[Data entries]
Start of Block
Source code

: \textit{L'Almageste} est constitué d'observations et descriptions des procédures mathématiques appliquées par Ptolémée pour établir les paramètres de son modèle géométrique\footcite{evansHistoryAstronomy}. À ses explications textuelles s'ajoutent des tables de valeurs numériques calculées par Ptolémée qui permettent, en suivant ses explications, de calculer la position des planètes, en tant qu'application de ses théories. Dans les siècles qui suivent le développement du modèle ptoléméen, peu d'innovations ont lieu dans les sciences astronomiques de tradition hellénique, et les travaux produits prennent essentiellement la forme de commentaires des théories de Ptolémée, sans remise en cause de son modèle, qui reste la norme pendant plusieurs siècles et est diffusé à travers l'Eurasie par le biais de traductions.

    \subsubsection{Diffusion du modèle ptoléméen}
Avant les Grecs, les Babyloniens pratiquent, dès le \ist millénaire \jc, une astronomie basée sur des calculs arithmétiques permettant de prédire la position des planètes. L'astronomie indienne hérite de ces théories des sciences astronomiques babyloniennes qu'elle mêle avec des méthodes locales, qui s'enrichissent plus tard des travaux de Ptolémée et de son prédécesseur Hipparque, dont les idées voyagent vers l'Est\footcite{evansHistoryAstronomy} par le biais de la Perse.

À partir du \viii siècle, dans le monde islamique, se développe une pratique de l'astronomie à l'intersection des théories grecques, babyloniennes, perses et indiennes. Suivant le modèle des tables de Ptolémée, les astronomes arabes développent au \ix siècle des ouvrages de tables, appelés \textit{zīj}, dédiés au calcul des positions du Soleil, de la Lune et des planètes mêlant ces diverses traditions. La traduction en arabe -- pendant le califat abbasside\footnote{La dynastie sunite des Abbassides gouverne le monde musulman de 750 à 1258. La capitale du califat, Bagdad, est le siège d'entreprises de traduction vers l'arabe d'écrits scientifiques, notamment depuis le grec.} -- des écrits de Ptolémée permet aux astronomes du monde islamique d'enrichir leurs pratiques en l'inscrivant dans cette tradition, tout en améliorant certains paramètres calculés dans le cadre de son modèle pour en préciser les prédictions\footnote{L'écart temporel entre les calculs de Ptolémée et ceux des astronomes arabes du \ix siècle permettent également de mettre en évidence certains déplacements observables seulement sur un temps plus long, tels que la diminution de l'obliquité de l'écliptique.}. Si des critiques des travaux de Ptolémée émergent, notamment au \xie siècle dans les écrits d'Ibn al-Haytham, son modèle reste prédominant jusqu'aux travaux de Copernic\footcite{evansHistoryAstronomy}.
End of Block
Exercise aim: Top to bottom, the records above must be output exactly.

Answer to this exercise:
Source code

: \textit{L'Almageste} est constitué d'observations et descriptions des procédures mathématiques appliquées par Ptolémée pour établir les paramètres de son modèle géométrique\footcite{evansHistoryAstronomy}. À ses explications textuelles s'ajoutent des tables de valeurs numériques calculées par Ptolémée qui permettent, en suivant ses explications, de calculer la position des planètes, en tant qu'application de ses théories. Dans les siècles qui suivent le développement du modèle ptoléméen, peu d'innovations ont lieu dans les sciences astronomiques de tradition hellénique, et les travaux produits prennent essentiellement la forme de commentaires des théories de Ptolémée, sans remise en cause de son modèle, qui reste la norme pendant plusieurs siècles et est diffusé à travers l'Eurasie par le biais de traductions.

    \subsubsection{Diffusion du modèle ptoléméen}
Avant les Grecs, les Babyloniens pratiquent, dès le \ist millénaire \jc, une astronomie basée sur des calculs arithmétiques permettant de prédire la position des planètes. L'astronomie indienne hérite de ces théories des sciences astronomiques babyloniennes qu'elle mêle avec des méthodes locales, qui s'enrichissent plus tard des travaux de Ptolémée et de son prédécesseur Hipparque, dont les idées voyagent vers l'Est\footcite{evansHistoryAstronomy} par le biais de la Perse.

À partir du \viii siècle, dans le monde islamique, se développe une pratique de l'astronomie à l'intersection des théories grecques, babyloniennes, perses et indiennes. Suivant le modèle des tables de Ptolémée, les astronomes arabes développent au \ix siècle des ouvrages de tables, appelés \textit{zīj}, dédiés au calcul des positions du Soleil, de la Lune et des planètes mêlant ces diverses traditions. La traduction en arabe -- pendant le califat abbasside\footnote{La dynastie sunite des Abbassides gouverne le monde musulman de 750 à 1258. La capitale du califat, Bagdad, est le siège d'entreprises de traduction vers l'arabe d'écrits scientifiques, notamment depuis le grec.} -- des écrits de Ptolémée permet aux astronomes du monde islamique d'enrichir leurs pratiques en l'inscrivant dans cette tradition, tout en améliorant certains paramètres calculés dans le cadre de son modèle pour en préciser les prédictions\footnote{L'écart temporel entre les calculs de Ptolémée et ceux des astronomes arabes du \ix siècle permettent également de mettre en évidence certains déplacements observables seulement sur un temps plus long, tels que la diminution de l'obliquité de l'écliptique.}. Si des critiques des travaux de Ptolémée émergent, notamment au \xie siècle dans les écrits d'Ibn al-Haytham, son modèle reste prédominant jusqu'aux travaux de Copernic\footcite{evansHistoryAstronomy}.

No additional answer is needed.